- **Work required**
Report every line of the records beneath this task that holds the string "void".

::::::::::

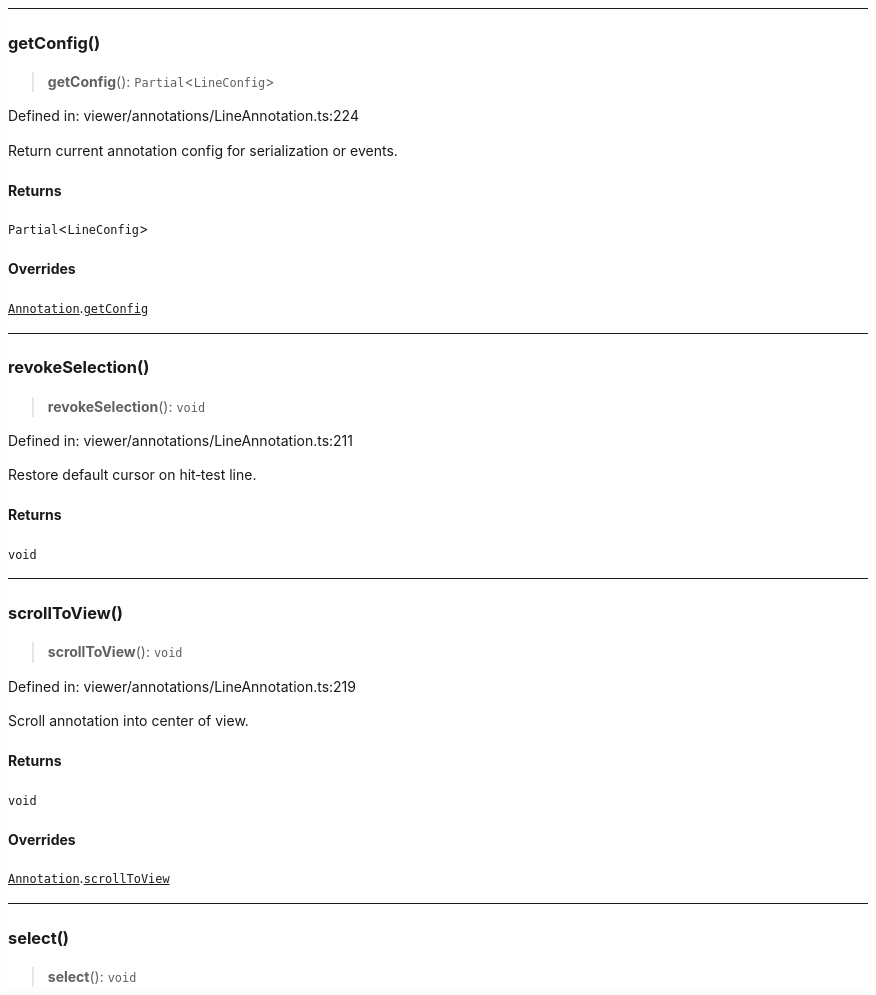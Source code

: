 ***

### getConfig()

> **getConfig**(): `Partial`\<`LineConfig`\>

Defined in: viewer/annotations/LineAnnotation.ts:224

Return current annotation config for serialization or events.

#### Returns

`Partial`\<`LineConfig`\>

#### Overrides

[`Annotation`](../../Annotation/classes/Annotation.md).[`getConfig`](../../Annotation/classes/Annotation.md#getconfig)

***

### revokeSelection()

> **revokeSelection**(): `void`

Defined in: viewer/annotations/LineAnnotation.ts:211

Restore default cursor on hit‐test line.

#### Returns

`void`

***

### scrollToView()

> **scrollToView**(): `void`

Defined in: viewer/annotations/LineAnnotation.ts:219

Scroll annotation into center of view.

#### Returns

`void`

#### Overrides

[`Annotation`](../../Annotation/classes/Annotation.md).[`scrollToView`](../../Annotation/classes/Annotation.md#scrolltoview)

***

### select()

> **select**(): `void`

::::::::::

- **Task response**
> **revokeSelection**(): `void`
`void`
> **scrollToView**(): `void`
`void`
> **select**(): `void`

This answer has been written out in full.